Hungarian writer (1788–1830)

Károly Kisfaludy (5 February 1788 – 21 November 1830) was a Hungarian dramatist and artist, brother of Sándor Kisfaludy. He was the founder of the national drama.

== Early life ==
The youngest of eight children, his mother died in childbirth, and he had a troubled relationship with his father. Kisfaludy began writing poems and songs while in the army from 1804 to 1811. He saw active service in the Napoleonic Wars in Italy, Serbia and Bavaria. After his return in 1810 he courted a girl named Katalin Heppler, but did not marry. His resignation from the army alienated his father, and he took refuge at his sister Teréz's house in Vas County.

== Education ==
He studied art, travelling to Vienna in 1812 and Italy in 1815, but had no luck with either writing or painting until April and June 1819, when his tragedies A tatárok Magyarországon ("The Tatars in Hungary") and Ilka, vagy Nándorfehérvár bevétele ("Ilka, or the Capture of Belgrade") were a great success.

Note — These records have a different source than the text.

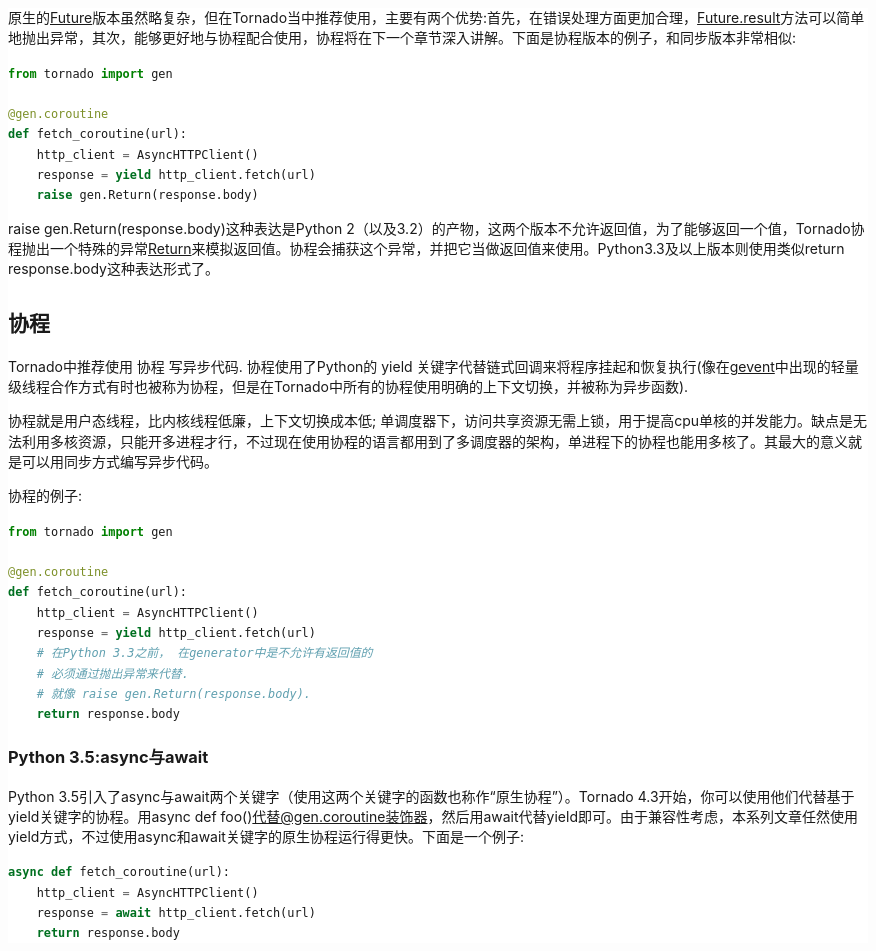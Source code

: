 原生的[Future](http://www.tornadoweb.org/en/stable/concurrent.html#tornado.concurrent.Future)版本虽然略复杂，但在Tornado当中推荐使用，主要有两个优势:首先，在错误处理方面更加合理，[Future.result](http://www.tornadoweb.org/en/stable/concurrent.html#tornado.concurrent.Future.result)方法可以简单地抛出异常，其次，能够更好地与协程配合使用，协程将在下一个章节深入讲解。下面是协程版本的例子，和同步版本非常相似:

```python
from tornado import gen

@gen.coroutine
def fetch_coroutine(url):
    http_client = AsyncHTTPClient()
    response = yield http_client.fetch(url)
    raise gen.Return(response.body)
```

raise gen.Return(response.body)这种表达是Python 2（以及3.2）的产物，这两个版本不允许返回值，为了能够返回一个值，Tornado协程抛出一个特殊的异常[Return](http://www.tornadoweb.org/en/stable/gen.html#tornado.gen.Return)来模拟返回值。协程会捕获这个异常，并把它当做返回值来使用。Python3.3及以上版本则使用类似return response.body这种表达形式了。

## 协程

Tornado中推荐使用 协程 写异步代码. 协程使用了Python的 yield 关键字代替链式回调来将程序挂起和恢复执行(像在[gevent](http://www.gevent.org/)中出现的轻量级线程合作方式有时也被称为协程，但是在Tornado中所有的协程使用明确的上下文切换，并被称为异步函数).

协程就是用户态线程，比内核线程低廉，上下文切换成本低; 单调度器下，访问共享资源无需上锁，用于提高cpu单核的并发能力。缺点是无法利用多核资源，只能开多进程才行，不过现在使用协程的语言都用到了多调度器的架构，单进程下的协程也能用多核了。其最大的意义就是可以用同步方式编写异步代码。

协程的例子:

```python
from tornado import gen

@gen.coroutine
def fetch_coroutine(url):
    http_client = AsyncHTTPClient()
    response = yield http_client.fetch(url)
    # 在Python 3.3之前， 在generator中是不允许有返回值的
    # 必须通过抛出异常来代替.
    # 就像 raise gen.Return(response.body).
    return response.body
```

### Python 3.5:async与await

Python 3.5引入了async与await两个关键字（使用这两个关键字的函数也称作“原生协程”）。Tornado 4.3开始，你可以使用他们代替基于yield关键字的协程。用async def foo()代替@gen.coroutine装饰器，然后用await代替yield即可。由于兼容性考虑，本系列文章任然使用yield方式，不过使用async和await关键字的原生协程运行得更快。下面是一个例子:

```python
async def fetch_coroutine(url):
    http_client = AsyncHTTPClient()
    response = await http_client.fetch(url)
    return response.body
```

He followed them up immediately with other dramas he had written: Stibor vajda ("The Voivode Stiber") and A kérők ("The Suitors"), in September, and A pártütők ("The Insurgents") in November; and the next year wrote three more. His plays were translated into German, and performed in Vienna.

== Personal life ==
In 1822, he founded the periodical Aurora, for which he was awarded the Marczibányi Prize in 1826, the same year that his father reinstated him in his will. He fell in love with a woman named Nina Löffler, but because she was Jewish he could not marry her. He wrote prolifically for Aurora until his death from tuberculosis in 1830. The Kisfaludy Society was created in his honour in 1836.

He is remembered for his plays and epigrams, and for poems like his elegy Mohács (1824), on the subject of the battle of 1526. His life was fictionalised by Mór Jókai in Eppur si muove (1872).